Regarding the potential difficulties encountered in these complex cases, in the retrospective study by Attia et al,¹⁸  the functional and esthetic outcomes of dental implants in patients with hypodontia were evaluated according to the success criteria of Albrektsson implants. Of the 155 dental implants placed, 18 implants did not meet Albrektsson's criteria, and 2 implants were removed. This low success rate, compared with the rate usually encountered in “conventional” implantology, is explained by the risk of resorption of the various bone grafts performed, leading to the placement of the implants in a less favorable condition (in number and in position).¹⁹  In our case, the 5-year panoramic X ray showed localized maxillary resorption in the premolar/molar area. This is explained by the stronger masticatory forces applied in this area and the use of parietal bone, which can be resorbed in a few years.^20,21 

Management of severe oligodontia is a life-long process, beginning with early removable temporary protheses before the age of 5 years and ending with the implant-supported rehabilitation in adulthood. It involves many competences in dentistry and requires rigorous organization and communication between specialties.

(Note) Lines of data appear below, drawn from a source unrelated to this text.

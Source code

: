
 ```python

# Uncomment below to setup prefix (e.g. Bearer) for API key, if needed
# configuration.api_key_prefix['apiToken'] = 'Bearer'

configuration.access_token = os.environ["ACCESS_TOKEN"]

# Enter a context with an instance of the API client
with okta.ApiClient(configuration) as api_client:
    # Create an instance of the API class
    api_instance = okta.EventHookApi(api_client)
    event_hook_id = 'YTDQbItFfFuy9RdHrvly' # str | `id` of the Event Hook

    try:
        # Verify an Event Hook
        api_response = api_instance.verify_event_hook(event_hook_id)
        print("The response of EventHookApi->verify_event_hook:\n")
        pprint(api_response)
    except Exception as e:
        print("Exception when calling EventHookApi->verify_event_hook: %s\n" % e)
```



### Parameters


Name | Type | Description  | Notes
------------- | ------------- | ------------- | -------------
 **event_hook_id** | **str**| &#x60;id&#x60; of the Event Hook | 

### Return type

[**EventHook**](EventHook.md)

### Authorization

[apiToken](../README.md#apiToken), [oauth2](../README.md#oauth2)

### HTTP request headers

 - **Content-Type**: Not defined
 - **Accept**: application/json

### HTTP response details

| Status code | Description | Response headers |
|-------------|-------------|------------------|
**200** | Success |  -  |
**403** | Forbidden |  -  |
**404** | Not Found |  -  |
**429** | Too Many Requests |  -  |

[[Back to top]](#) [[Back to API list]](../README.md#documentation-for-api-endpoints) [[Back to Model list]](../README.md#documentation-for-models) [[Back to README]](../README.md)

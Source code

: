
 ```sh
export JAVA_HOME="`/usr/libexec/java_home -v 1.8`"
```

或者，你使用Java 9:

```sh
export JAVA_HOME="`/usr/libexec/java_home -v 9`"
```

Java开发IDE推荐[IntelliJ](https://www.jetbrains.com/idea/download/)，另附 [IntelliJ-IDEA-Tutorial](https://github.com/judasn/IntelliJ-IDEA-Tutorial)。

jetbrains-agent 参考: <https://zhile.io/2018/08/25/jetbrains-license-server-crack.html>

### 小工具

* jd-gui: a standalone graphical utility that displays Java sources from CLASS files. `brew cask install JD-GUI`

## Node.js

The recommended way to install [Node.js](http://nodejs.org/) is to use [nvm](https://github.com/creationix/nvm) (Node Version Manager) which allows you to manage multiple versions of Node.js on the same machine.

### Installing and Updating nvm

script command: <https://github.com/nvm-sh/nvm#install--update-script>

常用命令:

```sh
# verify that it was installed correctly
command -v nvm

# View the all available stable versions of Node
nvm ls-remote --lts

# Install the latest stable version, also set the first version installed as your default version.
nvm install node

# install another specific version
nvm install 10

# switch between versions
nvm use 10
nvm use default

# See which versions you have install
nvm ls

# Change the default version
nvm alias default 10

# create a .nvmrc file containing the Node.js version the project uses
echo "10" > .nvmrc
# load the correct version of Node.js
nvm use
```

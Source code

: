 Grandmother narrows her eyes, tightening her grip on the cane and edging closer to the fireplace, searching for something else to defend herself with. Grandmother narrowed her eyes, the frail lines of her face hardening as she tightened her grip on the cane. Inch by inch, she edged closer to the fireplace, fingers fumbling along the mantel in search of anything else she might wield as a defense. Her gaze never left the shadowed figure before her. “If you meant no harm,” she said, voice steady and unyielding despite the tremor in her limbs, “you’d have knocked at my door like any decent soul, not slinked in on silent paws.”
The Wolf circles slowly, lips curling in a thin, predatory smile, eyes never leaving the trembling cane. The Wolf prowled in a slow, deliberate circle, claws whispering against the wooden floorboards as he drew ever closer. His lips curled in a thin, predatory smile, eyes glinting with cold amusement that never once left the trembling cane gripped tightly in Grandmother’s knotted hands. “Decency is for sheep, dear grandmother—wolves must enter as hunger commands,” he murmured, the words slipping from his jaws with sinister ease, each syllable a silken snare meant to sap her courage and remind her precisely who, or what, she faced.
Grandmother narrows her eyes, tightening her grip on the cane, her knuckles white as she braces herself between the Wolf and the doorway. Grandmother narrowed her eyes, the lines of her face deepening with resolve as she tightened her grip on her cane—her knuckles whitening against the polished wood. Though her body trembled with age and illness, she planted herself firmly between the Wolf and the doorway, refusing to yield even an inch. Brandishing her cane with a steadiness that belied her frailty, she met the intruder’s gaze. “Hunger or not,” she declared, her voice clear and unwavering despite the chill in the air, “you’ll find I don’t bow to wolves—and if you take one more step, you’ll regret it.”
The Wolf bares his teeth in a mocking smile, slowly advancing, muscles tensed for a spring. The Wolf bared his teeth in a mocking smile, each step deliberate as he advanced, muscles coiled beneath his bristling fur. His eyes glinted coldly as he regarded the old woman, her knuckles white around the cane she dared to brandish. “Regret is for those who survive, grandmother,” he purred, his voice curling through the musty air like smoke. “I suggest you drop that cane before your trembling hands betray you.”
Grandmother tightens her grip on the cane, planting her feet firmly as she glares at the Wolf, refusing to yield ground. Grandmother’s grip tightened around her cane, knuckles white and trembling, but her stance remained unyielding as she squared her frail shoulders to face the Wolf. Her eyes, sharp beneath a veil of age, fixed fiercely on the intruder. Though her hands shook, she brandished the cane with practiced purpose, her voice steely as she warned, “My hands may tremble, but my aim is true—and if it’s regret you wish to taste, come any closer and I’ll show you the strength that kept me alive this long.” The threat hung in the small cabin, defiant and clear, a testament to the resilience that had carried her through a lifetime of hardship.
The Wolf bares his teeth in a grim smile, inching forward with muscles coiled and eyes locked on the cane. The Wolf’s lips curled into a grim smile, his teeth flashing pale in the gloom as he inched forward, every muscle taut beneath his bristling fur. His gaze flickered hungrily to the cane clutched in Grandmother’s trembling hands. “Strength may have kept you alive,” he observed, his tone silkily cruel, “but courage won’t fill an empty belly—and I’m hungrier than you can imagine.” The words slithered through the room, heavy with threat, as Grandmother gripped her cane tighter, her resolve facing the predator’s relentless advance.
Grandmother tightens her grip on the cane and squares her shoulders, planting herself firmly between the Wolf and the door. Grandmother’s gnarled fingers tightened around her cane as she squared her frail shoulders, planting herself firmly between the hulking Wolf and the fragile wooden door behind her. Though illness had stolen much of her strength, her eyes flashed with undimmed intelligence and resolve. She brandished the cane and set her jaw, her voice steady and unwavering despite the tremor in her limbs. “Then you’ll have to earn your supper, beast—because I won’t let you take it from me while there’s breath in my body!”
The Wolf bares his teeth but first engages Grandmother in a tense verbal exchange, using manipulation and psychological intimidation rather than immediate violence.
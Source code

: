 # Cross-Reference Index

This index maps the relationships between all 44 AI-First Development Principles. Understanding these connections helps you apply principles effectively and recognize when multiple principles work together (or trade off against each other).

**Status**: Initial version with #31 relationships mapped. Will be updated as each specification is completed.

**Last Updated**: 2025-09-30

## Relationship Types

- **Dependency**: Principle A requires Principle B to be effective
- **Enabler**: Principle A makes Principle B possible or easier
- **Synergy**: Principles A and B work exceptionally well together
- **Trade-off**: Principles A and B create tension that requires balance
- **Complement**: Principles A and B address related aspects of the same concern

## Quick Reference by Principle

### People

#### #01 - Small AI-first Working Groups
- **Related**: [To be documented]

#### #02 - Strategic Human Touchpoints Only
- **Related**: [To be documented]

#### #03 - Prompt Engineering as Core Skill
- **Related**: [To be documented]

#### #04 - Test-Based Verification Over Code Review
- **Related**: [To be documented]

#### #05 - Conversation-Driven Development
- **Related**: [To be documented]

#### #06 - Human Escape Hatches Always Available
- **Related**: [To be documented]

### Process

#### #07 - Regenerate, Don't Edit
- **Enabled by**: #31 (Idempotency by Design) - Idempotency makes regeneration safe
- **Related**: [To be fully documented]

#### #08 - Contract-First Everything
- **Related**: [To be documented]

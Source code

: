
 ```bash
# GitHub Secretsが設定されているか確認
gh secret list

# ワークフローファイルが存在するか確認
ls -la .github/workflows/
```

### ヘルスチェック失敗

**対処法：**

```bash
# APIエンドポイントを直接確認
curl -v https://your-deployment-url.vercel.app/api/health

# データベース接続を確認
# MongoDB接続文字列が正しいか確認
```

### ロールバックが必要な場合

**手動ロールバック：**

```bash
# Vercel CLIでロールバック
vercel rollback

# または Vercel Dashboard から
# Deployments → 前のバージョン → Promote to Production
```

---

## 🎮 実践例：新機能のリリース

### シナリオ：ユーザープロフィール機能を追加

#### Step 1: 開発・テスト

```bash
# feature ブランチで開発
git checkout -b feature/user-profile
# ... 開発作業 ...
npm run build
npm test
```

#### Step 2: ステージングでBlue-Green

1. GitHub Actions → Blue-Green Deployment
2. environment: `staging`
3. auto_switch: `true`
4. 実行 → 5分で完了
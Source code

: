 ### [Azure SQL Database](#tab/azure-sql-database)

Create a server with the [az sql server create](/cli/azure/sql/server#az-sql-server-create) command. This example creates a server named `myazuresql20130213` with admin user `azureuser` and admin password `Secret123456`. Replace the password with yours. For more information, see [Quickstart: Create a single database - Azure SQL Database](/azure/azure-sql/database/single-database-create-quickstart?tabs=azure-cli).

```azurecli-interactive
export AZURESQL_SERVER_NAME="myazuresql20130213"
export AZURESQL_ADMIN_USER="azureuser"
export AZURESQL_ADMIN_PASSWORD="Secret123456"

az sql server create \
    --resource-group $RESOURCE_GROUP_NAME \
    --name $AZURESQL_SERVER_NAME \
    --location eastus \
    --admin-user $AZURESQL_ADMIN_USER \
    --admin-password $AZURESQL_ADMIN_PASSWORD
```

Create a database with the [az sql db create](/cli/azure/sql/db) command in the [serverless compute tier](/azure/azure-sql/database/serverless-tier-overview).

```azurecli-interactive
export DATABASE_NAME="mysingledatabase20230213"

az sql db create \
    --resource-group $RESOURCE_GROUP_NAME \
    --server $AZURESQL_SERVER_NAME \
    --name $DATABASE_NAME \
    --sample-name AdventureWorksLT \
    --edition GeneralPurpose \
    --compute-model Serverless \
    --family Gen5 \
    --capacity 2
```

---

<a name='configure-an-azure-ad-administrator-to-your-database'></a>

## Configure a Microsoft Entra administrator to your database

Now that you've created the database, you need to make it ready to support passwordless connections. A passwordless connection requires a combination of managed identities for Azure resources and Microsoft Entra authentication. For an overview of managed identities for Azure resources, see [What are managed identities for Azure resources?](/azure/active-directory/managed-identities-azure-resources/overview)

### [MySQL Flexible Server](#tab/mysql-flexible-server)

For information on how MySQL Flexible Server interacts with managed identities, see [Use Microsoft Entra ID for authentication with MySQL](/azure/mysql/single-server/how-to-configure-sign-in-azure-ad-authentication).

After treatment, esthetics, masticatory function, and phonatory function, as well as the psychological status of the patient, were significantly improved. The successful management of this treatment was possible thanks to good coordination among the different specialists involved. The surgical challenge was to realize early implant placement with a 1-step surgery for the bone grafts at the same time of the LeFort I osteotomy. The prosthetic challenge was to increase the vertical dimension of occlusion while maintaining proprioception via the natural teeth and allowing the use of predictable materials in the long term. This case reinforces the need for multidisciplinary management to anticipate complications and to inform patients of therapeutic alternatives and difficulties they may encounter.

The authors thank Andrew Jannetta for translation.